- **Aim of the exercise**: Please return exactly the lines from the one containing "mediante la fórmula" through the end of the records, including both.

Pictures paired with source code
══════════════════════════════

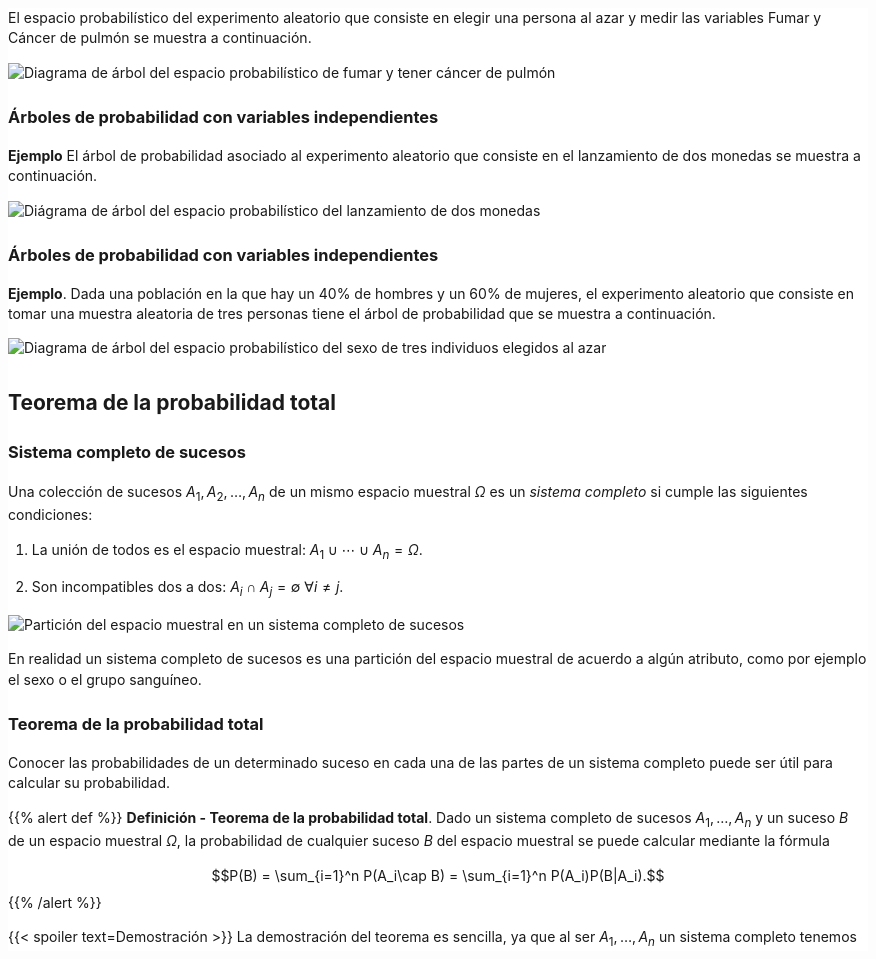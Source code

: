 El espacio probabilístico del experimento aleatorio que consiste en elegir una persona al azar y medir las variables Fumar y Cáncer de pulmón se muestra a continuación.

<img src="../img/probabilidad/espacio_probabilistico_fumar_cancer.svg" alt="Diagrama de árbol del espacio probabilístico de fumar y tener cáncer de pulmón" width="550">

### Árboles de probabilidad con variables independientes

**Ejemplo** El árbol de probabilidad asociado al experimento aleatorio que consiste en el lanzamiento de dos monedas se muestra a continuación.

<img src="../img/probabilidad/espacio_probabilistico_monedas.svg" alt="Diágrama de árbol del espacio probabilístico del lanzamiento de dos monedas" width="550">

### Árboles de probabilidad con variables independientes

**Ejemplo**. Dada una población en la que hay un 40% de hombres y un 60% de mujeres, el experimento aleatorio que consiste en tomar una muestra aleatoria de tres personas tiene el árbol de probabilidad que se muestra a continuación.

<img src="../img/probabilidad/espacio_probabilistico_muestra.svg" alt="Diagrama de árbol del espacio probabilístico del sexo de tres individuos elegidos al azar" width="600">

## Teorema de la probabilidad total

### Sistema completo de sucesos

Una colección de sucesos $A_1,A_2,\ldots,A_n$ de un mismo espacio muestral $\Omega$ es un *sistema completo* si cumple las siguientes condiciones:

1.  La unión de todos es el espacio muestral:
    $A_1\cup \cdots\cup A_n =\Omega$.

2.  Son incompatibles dos a dos: $A_i\cap A_j = \emptyset$
    $\forall i\neq j$.

<img src="../img/probabilidad/particion_espacio_muestral.svg" alt="Partición del espacio muestral en un sistema completo de sucesos" width="300">

En realidad un sistema completo de sucesos es una partición del espacio muestral de acuerdo a algún atributo, como por ejemplo el sexo o el grupo sanguíneo.

### Teorema de la probabilidad total

Conocer las probabilidades de un determinado suceso en cada una de las partes de un sistema completo puede ser útil para calcular su probabilidad.

{{% alert def %}}
**Definición - Teorema de la probabilidad total**. Dado un sistema completo de sucesos $A_1,\ldots,A_n$ y un suceso $B$ de un espacio muestral $\Omega$, la probabilidad de cualquier suceso $B$ del espacio muestral se puede calcular mediante la fórmula 

$$P(B) = \sum_{i=1}^n P(A_i\cap B) = \sum_{i=1}^n P(A_i)P(B|A_i).$$
{{% /alert %}}

{{< spoiler text=Demostración >}} 
La demostración del teorema es sencilla, ya que al ser $A_1,\ldots,A_n$ un sistema completo tenemos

══════════════════════════════

- **Written solution**:
**Definición - Teorema de la probabilidad total**. Dado un sistema completo de sucesos $A_1,\ldots,A_n$ y un suceso $B$ de un espacio muestral $\Omega$, la probabilidad de cualquier suceso $B$ del espacio muestral se puede calcular mediante la fórmula 

$$P(B) = \sum_{i=1}^n P(A_i\cap B) = \sum_{i=1}^n P(A_i)P(B|A_i).$$
{{% /alert %}}

{{< spoiler text=Demostración >}} 
La demostración del teorema es sencilla, ya que al ser $A_1,\ldots,A_n$ un sistema completo tenemos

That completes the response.